Vis Archipelago: The Beauty That Amazed UNESCO
Parts of the Vis archipelago, especially those around Jabuka and Brusnik islets, as well as the interior of the Island of Vis, were formed by volcanic rocks 220 million years ago, which makes them the oldest in the Adriatic
Croatia just got another geopark. In April, UNESCO named eleven new geoparks, including the Vis Archipelago, to become part of the world’s geopark network. The first and until currently the only geopark in Croatia was Papuk Nature Park, but since the area of the island of Vis and its islets – Biševo, Sveti Andrija, Brusnik, Jabuka and Palagruža – forms a unique geographic area with localities and landscapes of international geological significance, the archipelago was awarded the same status, with the purpose of protecting it, educating and promoting sustainable development.
The Vis Archipelago is, geologically speaking, a very attractive area comprising rock formations that have an interesting geological origin. Parts of the archipelago, especially those around Jabuka and Brusnik islets, as well as the interior of the Island of Vis, were formed by volcanic rocks 220 million years ago, which makes them the oldest in the Adriatic, and very different than other Adriatic islands that were formed by sedimentary rocks.
The archipelago shoreline is filled with geomorphological phenomena – flooded and semi-flooded sea caves formed by the action of deep water waves on the limestone structure. The longest semi-flooded sea cave on the Adriatic is the Monk Seal Cave on the island of Biševo, and the most visited one is the Blue Cave. Geomorphological monuments of nature of the Vis Archipelago include the volcanic islets of Jabuka and Brusnik, Stiniva Cove and the Green Cave on the islet of Ravnik. Jabuka is located 30 miles off the coast of Komiža and it was formed by igneous rocks.

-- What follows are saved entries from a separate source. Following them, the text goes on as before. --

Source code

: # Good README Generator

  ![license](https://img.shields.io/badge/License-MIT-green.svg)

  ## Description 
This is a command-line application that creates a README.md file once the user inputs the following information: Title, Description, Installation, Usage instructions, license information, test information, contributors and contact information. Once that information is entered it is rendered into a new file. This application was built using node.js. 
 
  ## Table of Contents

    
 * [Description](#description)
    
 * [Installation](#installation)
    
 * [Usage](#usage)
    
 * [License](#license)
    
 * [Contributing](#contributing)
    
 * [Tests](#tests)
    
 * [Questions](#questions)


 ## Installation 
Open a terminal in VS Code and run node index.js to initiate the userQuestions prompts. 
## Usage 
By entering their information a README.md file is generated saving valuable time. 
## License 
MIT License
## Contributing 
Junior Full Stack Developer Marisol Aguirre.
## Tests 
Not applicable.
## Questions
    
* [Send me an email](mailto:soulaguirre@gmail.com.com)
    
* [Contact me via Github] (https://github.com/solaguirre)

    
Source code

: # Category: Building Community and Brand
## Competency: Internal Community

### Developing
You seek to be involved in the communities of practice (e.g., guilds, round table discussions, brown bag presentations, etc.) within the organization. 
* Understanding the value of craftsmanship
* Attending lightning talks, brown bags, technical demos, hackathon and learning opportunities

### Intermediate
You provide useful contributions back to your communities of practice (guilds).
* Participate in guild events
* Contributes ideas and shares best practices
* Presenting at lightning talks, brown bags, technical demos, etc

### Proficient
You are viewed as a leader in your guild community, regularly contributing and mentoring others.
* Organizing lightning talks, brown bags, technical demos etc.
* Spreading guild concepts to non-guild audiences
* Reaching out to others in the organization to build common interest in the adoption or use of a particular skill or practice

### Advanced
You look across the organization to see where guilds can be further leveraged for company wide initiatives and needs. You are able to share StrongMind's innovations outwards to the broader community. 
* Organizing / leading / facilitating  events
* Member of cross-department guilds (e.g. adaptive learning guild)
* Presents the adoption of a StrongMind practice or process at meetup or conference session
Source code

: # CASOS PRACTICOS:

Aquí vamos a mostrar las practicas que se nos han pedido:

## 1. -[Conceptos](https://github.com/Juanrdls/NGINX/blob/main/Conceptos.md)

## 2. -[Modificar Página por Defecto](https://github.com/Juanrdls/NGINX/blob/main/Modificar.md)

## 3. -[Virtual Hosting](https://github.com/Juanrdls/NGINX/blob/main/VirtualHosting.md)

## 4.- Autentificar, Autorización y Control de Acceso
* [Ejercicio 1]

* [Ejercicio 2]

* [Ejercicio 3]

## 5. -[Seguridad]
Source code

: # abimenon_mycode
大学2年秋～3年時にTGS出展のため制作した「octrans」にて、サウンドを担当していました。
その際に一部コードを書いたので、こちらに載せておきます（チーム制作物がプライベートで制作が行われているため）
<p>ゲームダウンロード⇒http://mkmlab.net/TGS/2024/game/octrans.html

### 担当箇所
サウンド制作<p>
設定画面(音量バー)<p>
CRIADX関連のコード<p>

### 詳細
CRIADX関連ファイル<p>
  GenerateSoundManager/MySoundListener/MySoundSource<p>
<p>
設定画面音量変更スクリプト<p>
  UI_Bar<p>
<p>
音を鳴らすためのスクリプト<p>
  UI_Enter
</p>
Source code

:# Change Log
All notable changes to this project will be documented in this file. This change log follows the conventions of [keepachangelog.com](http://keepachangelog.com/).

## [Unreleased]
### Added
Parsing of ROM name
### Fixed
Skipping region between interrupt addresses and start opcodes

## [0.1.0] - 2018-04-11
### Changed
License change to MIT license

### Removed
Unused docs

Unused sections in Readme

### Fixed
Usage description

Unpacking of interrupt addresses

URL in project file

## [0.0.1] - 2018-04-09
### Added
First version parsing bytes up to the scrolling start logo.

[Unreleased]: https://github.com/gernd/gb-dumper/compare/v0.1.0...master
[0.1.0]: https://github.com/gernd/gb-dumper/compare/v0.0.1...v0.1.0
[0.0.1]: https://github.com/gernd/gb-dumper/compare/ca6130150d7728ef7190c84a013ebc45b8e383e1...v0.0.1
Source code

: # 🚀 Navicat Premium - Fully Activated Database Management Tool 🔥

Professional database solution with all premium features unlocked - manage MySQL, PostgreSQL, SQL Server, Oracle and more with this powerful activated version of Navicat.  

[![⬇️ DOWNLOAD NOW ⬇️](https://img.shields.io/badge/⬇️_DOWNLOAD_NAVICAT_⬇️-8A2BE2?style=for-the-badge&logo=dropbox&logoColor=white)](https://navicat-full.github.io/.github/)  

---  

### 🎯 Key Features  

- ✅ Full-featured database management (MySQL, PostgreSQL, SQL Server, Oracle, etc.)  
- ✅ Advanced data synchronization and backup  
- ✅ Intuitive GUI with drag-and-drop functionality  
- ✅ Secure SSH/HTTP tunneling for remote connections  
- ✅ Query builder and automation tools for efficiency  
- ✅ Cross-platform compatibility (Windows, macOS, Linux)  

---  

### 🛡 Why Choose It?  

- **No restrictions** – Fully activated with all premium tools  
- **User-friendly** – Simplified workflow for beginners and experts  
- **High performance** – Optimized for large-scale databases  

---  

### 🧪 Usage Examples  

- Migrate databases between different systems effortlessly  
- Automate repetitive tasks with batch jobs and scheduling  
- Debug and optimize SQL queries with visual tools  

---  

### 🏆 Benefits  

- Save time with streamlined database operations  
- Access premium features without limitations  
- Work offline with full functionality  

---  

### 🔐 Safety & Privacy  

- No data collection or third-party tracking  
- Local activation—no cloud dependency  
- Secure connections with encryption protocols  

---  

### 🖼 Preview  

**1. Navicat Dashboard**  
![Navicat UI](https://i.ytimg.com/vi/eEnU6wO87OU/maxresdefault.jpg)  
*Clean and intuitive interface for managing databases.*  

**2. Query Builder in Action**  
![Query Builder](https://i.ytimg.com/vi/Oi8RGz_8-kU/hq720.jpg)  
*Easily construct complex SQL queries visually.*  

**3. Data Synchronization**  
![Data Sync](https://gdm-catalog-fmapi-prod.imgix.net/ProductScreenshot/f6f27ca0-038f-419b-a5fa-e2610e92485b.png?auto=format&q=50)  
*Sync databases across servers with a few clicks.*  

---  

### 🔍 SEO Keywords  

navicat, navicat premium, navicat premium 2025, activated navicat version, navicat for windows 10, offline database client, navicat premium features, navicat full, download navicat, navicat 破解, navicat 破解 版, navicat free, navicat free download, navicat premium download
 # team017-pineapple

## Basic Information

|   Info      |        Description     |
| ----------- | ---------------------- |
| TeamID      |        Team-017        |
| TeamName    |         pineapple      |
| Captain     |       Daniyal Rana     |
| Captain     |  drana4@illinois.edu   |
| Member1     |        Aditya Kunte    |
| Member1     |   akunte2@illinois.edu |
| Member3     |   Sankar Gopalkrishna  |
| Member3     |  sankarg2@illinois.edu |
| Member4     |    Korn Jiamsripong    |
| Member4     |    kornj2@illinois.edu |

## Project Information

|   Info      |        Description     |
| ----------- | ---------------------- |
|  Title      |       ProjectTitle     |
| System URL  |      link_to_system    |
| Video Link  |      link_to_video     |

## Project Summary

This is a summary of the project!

Sailing through this maritime zone can be dangerous because magnetite from the rocks can interfere with the compass, and anchoring is difficult because the island has no bays and the underwater is deep. Still, the endemic black lizards and some endemic plant species have found their homes here. The islet of Brusnik is located a little closer to Komiža, and it was also formed by igneous rocks, but what makes the islet special is its distinctly extra-terrestrial appearance.
The Brusnik shore is made up of different-sized grey pebbles, and in the middle of the island there is a groove filled with seawater that the Komiža fishermen ‘turned’ into pools in which they keep lobsters that they caught. The islet of Kavalina is hidden in the Brusnik sea bed, while the underwater islands of Gatula, Sika od Trešjovca and Tara can be found off the coast of Biševo.
Apart from being considered by many as the most beautiful Croatian beach, Stiniva is a narrow cove on Vis, surrounded by rocky cliffs, which makes it protected significant landscape, as well as the islet of Ravnik, where the beautiful Green Cave can be found. The light penetrates the cave through the central part and reflects, so it seems to be coming from the bottom of the sea. The Komiža Bay is interesting because it was formed as a result of the breakthrough of diapir from the deep sea, and it is still visible on some beaches in the Komiža Bay.
Numerous caves and coves in the north-eastern part of Vis are actually large deposits of aeolian sand formed during the Ice Age, when most of the present-day Adriatic was a plain. As the farthest island of the archipelago, Palagruža is particularly interesting because it is a place where a unique mineral – pelagozit – was found and identified for the first time. The Vis Archipelago is one of the last ten paradise oases in the Mediterranean, and together with the islands of Mljet and Lastovo it forms the Adriatic Blue Corridor – the area with the largest level of biodiversity in the Adriatic.
It is home to a total of 126 types of birds, some of the most notable ones being open-space species such as Eleonora’s falcon, Scopoli’s shearwater and Yelkouan shearwater, as well as the strictly protected common bottlenose dolphin. In order to preserve the flora and the fauna and terrestrial habitats, the entire land area of the Vis Archipelago, as well as the submarine area around Vis and all its islands, islets and rocks, was made part of the Natura 2000 ecological network. So let’s do our best to protect this pelagian maritime zone so that its beauty can be enjoyed by generations to come!